The records below:
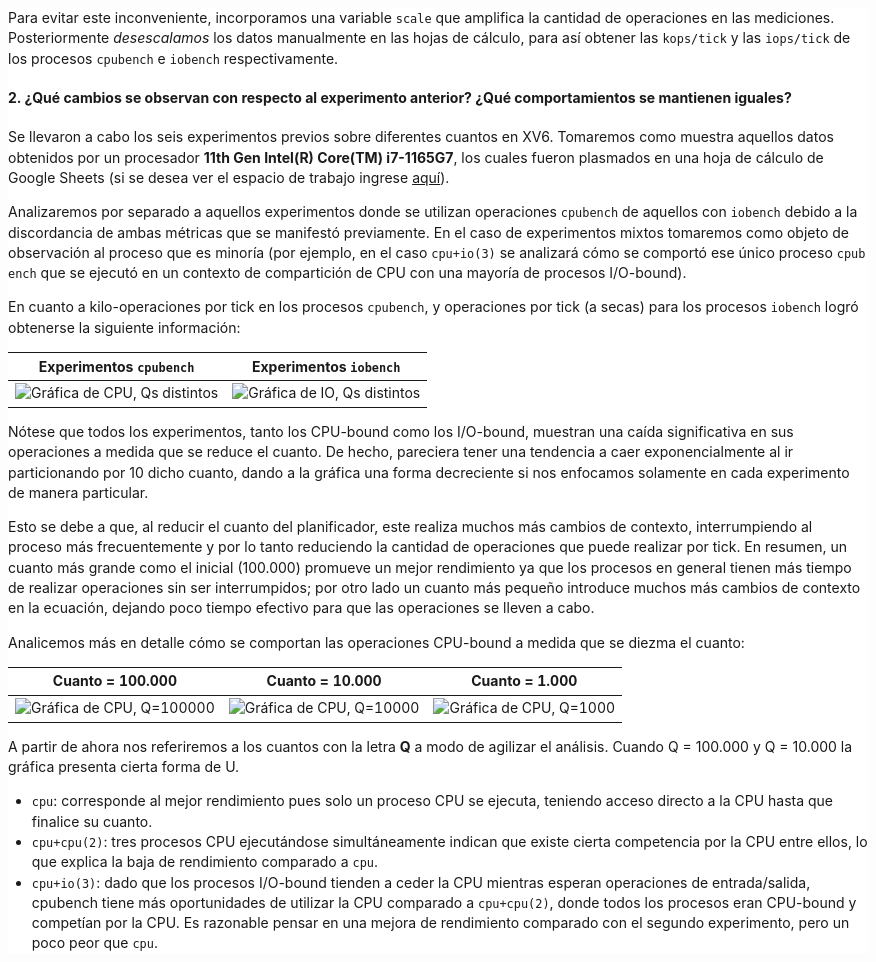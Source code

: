 Para evitar este inconveniente, incorporamos una variable `scale` que amplifica la cantidad de operaciones en las mediciones. Posteriormente *desescalamos* los datos manualmente en las hojas de cálculo, para así obtener las `kops/tick` y las `iops/tick` de los procesos `cpubench` e `iobench` respectivamente.

#### 2. ¿Qué cambios se observan con respecto al experimento anterior? ¿Qué comportamientos se mantienen iguales?
Se llevaron a cabo los seis experimentos previos sobre diferentes cuantos en XV6. Tomaremos como muestra aquellos datos obtenidos por un procesador **11th Gen Intel(R) Core(TM) i7-1165G7**, los cuales fueron plasmados en una hoja de cálculo de Google Sheets (si se desea ver el espacio de trabajo ingrese [aquí](https://docs.google.com/spreadsheets/d/1JNGoDfsYe019ozLIFg6F-UHQfh_fU4ePKNBiQvK92Hg/edit?gid=677797133#gid=677797133)).    

Analizaremos por separado a aquellos experimentos donde se utilizan operaciones `cpubench` de aquellos con `iobench` debido a la discordancia de ambas métricas que se manifestó previamente. En el caso de experimentos mixtos tomaremos como objeto de observación al proceso que es minoría (por ejemplo, en el caso `cpu+io(3)` se analizará cómo se comportó ese único proceso `cpubench` que se ejecutó en un contexto de compartición de CPU con una mayoría de procesos I/O-bound).  

En cuanto a kilo-operaciones por tick en los procesos `cpubench`, y operaciones por tick (a secas) para los procesos `iobench` logró obtenerse la siguiente información:

| Experimentos `cpubench` | Experimentos `iobench` |
| :---: | :---: |
| ![Gráfica de CPU, Qs distintos](https://i.imgur.com/tnOBMbW.png) | ![Gráfica de IO, Qs distintos](https://i.imgur.com/9qW7k5B.png) |

Nótese que todos los experimentos, tanto los CPU-bound como los I/O-bound, muestran una caída significativa en sus operaciones a medida que se reduce el cuanto. De hecho, pareciera tener una tendencia a caer exponencialmente al ir particionando por 10 dicho cuanto, dando a la gráfica una forma decreciente si nos enfocamos solamente en cada experimento de manera particular.  

Esto se debe a que, al reducir el cuanto del planificador, este realiza muchos más cambios de contexto, interrumpiendo al proceso más frecuentemente y por lo tanto reduciendo la cantidad de operaciones que puede realizar por tick. En resumen, un cuanto más grande como el inicial (100.000) promueve un mejor rendimiento ya que los procesos en general tienen más tiempo de realizar operaciones sin ser interrumpidos; por otro lado un cuanto más pequeño introduce muchos más cambios de contexto en la ecuación, dejando poco tiempo efectivo para que las operaciones se lleven a cabo.  

Analicemos más en detalle cómo se comportan las operaciones CPU-bound a medida que se diezma el cuanto:

| Cuanto = 100.000 | Cuanto = 10.000 | Cuanto = 1.000 |
| :---: | :---: | :---: |
| ![Gráfica de CPU, Q=100000](https://i.imgur.com/F6OQmUD.png) | ![Gráfica de CPU, Q=10000](https://i.imgur.com/xdPTYVw.png) | ![Gráfica de CPU, Q=1000](https://i.imgur.com/XfJTfCb.png) |

A partir de ahora nos referiremos a los cuantos con la letra **Q** a modo de agilizar el análisis. Cuando Q = 100.000 y Q = 10.000 la gráfica presenta cierta forma de U.  

* `cpu`: corresponde al mejor rendimiento pues solo un proceso CPU se ejecuta, teniendo acceso directo a la CPU hasta que finalice su cuanto.
* `cpu+cpu(2)`: tres procesos CPU ejecutándose simultáneamente indican que existe cierta competencia por la CPU entre ellos, lo que explica la baja de rendimiento comparado a `cpu`.
* `cpu+io(3)`: dado que los procesos I/O-bound tienden a ceder la CPU mientras esperan operaciones de entrada/salida, cpubench tiene más oportunidades de utilizar la CPU comparado a `cpu+cpu(2)`, donde todos los procesos eran CPU-bound y competían por la CPU. Es razonable pensar en una mejora de rendimiento comparado con el segundo experimento, pero un poco peor que `cpu`.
End of The records.
**What is expected**
Whenever a line of the material holds the word "tick", copy it out.

**Exercise solution**
: Para evitar este inconveniente, incorporamos una variable `scale` que amplifica la cantidad de operaciones en las mediciones. Posteriormente *desescalamos* los datos manualmente en las hojas de cálculo, para así obtener las `kops/tick` y las `iops/tick` de los procesos `cpubench` e `iobench` respectivamente.
En cuanto a kilo-operaciones por tick en los procesos `cpubench`, y operaciones por tick (a secas) para los procesos `iobench` logró obtenerse la siguiente información:
Esto se debe a que, al reducir el cuanto del planificador, este realiza muchos más cambios de contexto, interrumpiendo al proceso más frecuentemente y por lo tanto reduciendo la cantidad de operaciones que puede realizar por tick. En resumen, un cuanto más grande como el inicial (100.000) promueve un mejor rendimiento ya que los procesos en general tienen más tiempo de realizar operaciones sin ser interrumpidos; por otro lado un cuanto más pequeño introduce muchos más cambios de contexto en la ecuación, dejando poco tiempo efectivo para que las operaciones se lleven a cabo.  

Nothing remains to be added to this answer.